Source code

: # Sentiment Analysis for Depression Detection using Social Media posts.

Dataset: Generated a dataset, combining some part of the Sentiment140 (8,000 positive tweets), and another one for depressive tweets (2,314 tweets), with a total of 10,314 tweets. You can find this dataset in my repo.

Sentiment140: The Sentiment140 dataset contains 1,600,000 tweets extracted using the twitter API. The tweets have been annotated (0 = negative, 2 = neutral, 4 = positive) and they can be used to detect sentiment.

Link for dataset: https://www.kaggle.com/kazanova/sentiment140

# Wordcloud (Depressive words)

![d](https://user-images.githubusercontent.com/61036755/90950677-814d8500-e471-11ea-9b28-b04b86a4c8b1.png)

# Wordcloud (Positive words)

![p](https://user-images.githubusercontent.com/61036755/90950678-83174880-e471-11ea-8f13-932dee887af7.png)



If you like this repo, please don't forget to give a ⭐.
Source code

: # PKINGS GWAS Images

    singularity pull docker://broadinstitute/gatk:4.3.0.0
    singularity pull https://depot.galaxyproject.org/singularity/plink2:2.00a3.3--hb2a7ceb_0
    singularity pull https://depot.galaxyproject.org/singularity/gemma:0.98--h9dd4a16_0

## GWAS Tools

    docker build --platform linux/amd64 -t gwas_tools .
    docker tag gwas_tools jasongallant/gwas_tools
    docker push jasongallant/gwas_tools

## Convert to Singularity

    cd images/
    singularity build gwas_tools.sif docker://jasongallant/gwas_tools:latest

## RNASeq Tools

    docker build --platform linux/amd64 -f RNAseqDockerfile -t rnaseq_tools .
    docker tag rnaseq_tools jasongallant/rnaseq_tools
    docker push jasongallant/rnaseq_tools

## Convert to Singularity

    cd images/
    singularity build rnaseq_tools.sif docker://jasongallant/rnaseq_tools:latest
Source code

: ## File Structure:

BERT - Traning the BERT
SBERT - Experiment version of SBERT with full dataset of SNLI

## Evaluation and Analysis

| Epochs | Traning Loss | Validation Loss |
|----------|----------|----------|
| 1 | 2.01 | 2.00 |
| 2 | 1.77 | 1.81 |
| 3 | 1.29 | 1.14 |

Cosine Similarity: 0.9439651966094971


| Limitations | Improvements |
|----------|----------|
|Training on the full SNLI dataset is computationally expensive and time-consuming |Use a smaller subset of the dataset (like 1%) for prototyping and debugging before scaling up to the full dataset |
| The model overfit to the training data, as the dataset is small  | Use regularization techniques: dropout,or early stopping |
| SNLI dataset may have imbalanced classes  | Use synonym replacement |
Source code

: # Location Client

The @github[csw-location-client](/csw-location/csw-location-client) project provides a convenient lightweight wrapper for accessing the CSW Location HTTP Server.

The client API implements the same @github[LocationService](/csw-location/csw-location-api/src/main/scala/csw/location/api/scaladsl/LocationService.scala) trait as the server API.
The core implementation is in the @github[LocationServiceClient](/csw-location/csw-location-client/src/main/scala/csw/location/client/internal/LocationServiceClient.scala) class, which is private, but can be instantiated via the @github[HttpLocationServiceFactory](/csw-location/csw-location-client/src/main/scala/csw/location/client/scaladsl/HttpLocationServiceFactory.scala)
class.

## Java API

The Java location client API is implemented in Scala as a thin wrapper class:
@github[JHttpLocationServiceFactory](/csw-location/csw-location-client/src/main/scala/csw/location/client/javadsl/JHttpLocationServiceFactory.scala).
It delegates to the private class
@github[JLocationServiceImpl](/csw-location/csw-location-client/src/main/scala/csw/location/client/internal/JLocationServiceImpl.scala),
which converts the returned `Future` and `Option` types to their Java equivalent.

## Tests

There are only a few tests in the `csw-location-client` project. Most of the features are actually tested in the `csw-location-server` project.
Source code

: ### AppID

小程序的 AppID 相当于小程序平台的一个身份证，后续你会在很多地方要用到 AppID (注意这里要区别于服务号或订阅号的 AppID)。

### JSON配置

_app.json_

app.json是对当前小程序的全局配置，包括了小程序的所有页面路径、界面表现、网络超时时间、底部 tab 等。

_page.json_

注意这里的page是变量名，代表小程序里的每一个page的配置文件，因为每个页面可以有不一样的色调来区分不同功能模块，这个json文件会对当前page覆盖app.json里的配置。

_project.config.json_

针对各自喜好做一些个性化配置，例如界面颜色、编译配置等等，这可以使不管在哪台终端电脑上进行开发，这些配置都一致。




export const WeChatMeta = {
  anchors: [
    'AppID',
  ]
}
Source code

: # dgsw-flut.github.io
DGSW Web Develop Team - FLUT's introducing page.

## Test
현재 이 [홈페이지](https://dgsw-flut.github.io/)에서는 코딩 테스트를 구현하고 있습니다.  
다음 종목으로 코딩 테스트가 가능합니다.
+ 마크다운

____

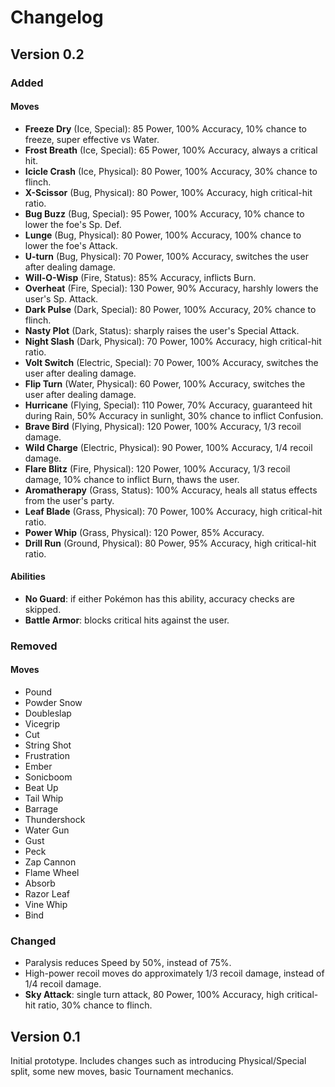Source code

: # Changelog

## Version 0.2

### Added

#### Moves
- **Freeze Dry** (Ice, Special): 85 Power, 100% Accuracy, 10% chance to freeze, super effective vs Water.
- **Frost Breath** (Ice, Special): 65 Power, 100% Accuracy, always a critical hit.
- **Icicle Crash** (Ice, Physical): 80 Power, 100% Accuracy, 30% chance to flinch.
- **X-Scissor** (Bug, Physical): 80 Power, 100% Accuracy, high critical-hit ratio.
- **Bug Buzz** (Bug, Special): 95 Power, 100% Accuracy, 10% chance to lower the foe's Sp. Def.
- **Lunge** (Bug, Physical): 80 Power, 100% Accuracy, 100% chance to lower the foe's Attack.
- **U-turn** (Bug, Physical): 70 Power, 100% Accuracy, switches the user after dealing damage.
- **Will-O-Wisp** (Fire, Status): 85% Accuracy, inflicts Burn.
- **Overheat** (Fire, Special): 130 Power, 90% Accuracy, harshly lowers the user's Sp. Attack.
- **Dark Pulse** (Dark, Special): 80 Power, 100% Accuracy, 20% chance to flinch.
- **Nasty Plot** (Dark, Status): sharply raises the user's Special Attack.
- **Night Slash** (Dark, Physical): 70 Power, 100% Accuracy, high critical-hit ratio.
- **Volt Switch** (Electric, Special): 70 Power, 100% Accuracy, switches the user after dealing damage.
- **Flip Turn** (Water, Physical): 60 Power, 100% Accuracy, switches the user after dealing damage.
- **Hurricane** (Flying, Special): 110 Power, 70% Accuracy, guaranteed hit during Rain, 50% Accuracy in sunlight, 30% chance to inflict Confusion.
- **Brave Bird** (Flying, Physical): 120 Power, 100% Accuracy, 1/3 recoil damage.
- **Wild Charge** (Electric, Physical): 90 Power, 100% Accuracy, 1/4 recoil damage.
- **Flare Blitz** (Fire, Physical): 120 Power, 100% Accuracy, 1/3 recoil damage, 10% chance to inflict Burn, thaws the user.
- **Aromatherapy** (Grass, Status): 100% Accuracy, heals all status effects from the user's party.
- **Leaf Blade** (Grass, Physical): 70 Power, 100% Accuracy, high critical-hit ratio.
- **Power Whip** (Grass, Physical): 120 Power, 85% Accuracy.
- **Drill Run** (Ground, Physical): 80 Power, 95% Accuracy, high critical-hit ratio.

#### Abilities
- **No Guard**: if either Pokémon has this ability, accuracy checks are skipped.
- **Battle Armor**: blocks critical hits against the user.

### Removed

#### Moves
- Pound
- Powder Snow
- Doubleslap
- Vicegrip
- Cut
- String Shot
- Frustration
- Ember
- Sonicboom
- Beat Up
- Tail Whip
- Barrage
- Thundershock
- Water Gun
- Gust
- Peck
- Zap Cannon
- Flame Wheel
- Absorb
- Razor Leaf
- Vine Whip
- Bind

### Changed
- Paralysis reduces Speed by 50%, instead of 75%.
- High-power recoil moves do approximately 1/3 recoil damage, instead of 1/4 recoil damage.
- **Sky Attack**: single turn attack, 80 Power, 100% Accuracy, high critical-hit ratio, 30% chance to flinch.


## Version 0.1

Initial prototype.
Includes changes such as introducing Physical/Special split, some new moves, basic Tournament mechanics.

____

[What the exercise asks]:
Find all the lines containing "linux" in the material, then copy them.

[Answer to this problem]:
    docker build --platform linux/amd64 -t gwas_tools .
    docker build --platform linux/amd64 -f RNAseqDockerfile -t rnaseq_tools .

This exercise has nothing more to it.